Given information START

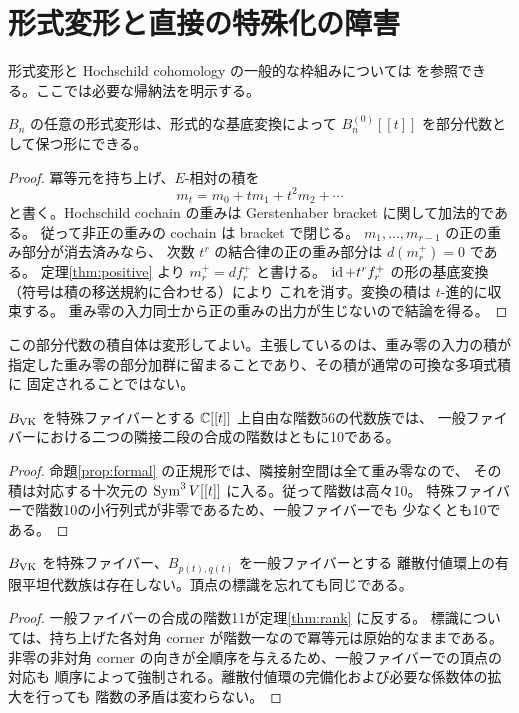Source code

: \section{形式変形と直接の特殊化の障害}\label{sec:formal}
形式変形と Hochschild cohomology の一般的な枠組みについては
\cite{Gerstenhaber} を参照できる。ここでは必要な帰納法を明示する。
\begin{proposition}\label{prop:formal}
$B_n$ の任意の形式変形は、形式的な基底変換によって
$B_n^{(0)}[[t]]$ を部分代数として保つ形にできる。
\end{proposition}
\begin{proof}
冪等元を持ち上げ、$E$-相対の積を
\[
 m_t=m_0+t m_1+t^2m_2+\cdots
\]
と書く。Hochschild cochain の重みは Gerstenhaber bracket に関して加法的である。
従って非正の重みの cochain は bracket で閉じる。
$m_1,\ldots,m_{r-1}$ の正の重み部分が消去済みなら、
次数 $t^r$ の結合律の正の重み部分は $d(m_r^+)=0$ である。
定理\ref{thm:positive} より $m_r^+=d f_r^+$ と書ける。
$\operatorname{id}+t^r f_r^+$ の形の基底変換（符号は積の移送規約に合わせる）により
これを消す。変換の積は $t$-進的に収束する。
重み零の入力同士から正の重みの出力が生じないので結論を得る。
\end{proof}

この部分代数の積自体は変形してよい。主張しているのは、重み零の入力の積が
指定した重み零の部分加群に留まることであり、その積が通常の可換な多項式積に
固定されることではない。

\begin{theorem}[二段の合成の階数の形式的不変性]\label{thm:rank}
$B_{\mathrm{VK}}$ を特殊ファイバーとする $\mathbb C[[t]]$ 上自由な階数56の代数族では、
一般ファイバーにおける二つの隣接二段の合成の階数はともに10である。
\end{theorem}
\begin{proof}
命題\ref{prop:formal} の正規形では、隣接射空間は全て重み零なので、
その積は対応する十次元の $\operatorname{Sym}^3V[[t]]$ に入る。従って階数は高々10。
特殊ファイバーで階数10の小行列式が非零であるため、一般ファイバーでも
少なくとも10である。
\end{proof}

\begin{corollary}\label{cor:nospecial}
$B_{\mathrm{VK}}$ を特殊ファイバー、$B_{p(t),q(t)}$ を一般ファイバーとする
離散付値環上の有限平坦代数族は存在しない。頂点の標識を忘れても同じである。
\end{corollary}
\begin{proof}
一般ファイバーの合成の階数11が定理\ref{thm:rank} に反する。
標識については、持ち上げた各対角 corner が階数一なので冪等元は原始的なままである。
非零の非対角 corner の向きが全順序を与えるため、一般ファイバーでの頂点の対応も
順序によって強制される。離散付値環の完備化および必要な係数体の拡大を行っても
階数の矛盾は変わらない。
\end{proof}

Given information END

• Work task
Restate the whole listing above exactly, please, omitting every image.

• Completed task
Source code

: \section{形式変形と直接の特殊化の障害}\label{sec:formal}
形式変形と Hochschild cohomology の一般的な枠組みについては
\cite{Gerstenhaber} を参照できる。ここでは必要な帰納法を明示する。
\begin{proposition}\label{prop:formal}
$B_n$ の任意の形式変形は、形式的な基底変換によって
$B_n^{(0)}[[t]]$ を部分代数として保つ形にできる。
\end{proposition}
\begin{proof}
冪等元を持ち上げ、$E$-相対の積を
\[
 m_t=m_0+t m_1+t^2m_2+\cdots
\]
と書く。Hochschild cochain の重みは Gerstenhaber bracket に関して加法的である。
従って非正の重みの cochain は bracket で閉じる。
$m_1,\ldots,m_{r-1}$ の正の重み部分が消去済みなら、
次数 $t^r$ の結合律の正の重み部分は $d(m_r^+)=0$ である。
定理\ref{thm:positive} より $m_r^+=d f_r^+$ と書ける。
$\operatorname{id}+t^r f_r^+$ の形の基底変換（符号は積の移送規約に合わせる）により
これを消す。変換の積は $t$-進的に収束する。
重み零の入力同士から正の重みの出力が生じないので結論を得る。
\end{proof}

この部分代数の積自体は変形してよい。主張しているのは、重み零の入力の積が
指定した重み零の部分加群に留まることであり、その積が通常の可換な多項式積に
固定されることではない。

\begin{theorem}[二段の合成の階数の形式的不変性]\label{thm:rank}
$B_{\mathrm{VK}}$ を特殊ファイバーとする $\mathbb C[[t]]$ 上自由な階数56の代数族では、
一般ファイバーにおける二つの隣接二段の合成の階数はともに10である。
\end{theorem}
\begin{proof}
命題\ref{prop:formal} の正規形では、隣接射空間は全て重み零なので、
その積は対応する十次元の $\operatorname{Sym}^3V[[t]]$ に入る。従って階数は高々10。
特殊ファイバーで階数10の小行列式が非零であるため、一般ファイバーでも
少なくとも10である。
\end{proof}

\begin{corollary}\label{cor:nospecial}
$B_{\mathrm{VK}}$ を特殊ファイバー、$B_{p(t),q(t)}$ を一般ファイバーとする
離散付値環上の有限平坦代数族は存在しない。頂点の標識を忘れても同じである。
\end{corollary}
\begin{proof}
一般ファイバーの合成の階数11が定理\ref{thm:rank} に反する。
標識については、持ち上げた各対角 corner が階数一なので冪等元は原始的なままである。
非零の非対角 corner の向きが全順序を与えるため、一般ファイバーでの頂点の対応も
順序によって強制される。離散付値環の完備化および必要な係数体の拡大を行っても
階数の矛盾は変わらない。
\end{proof}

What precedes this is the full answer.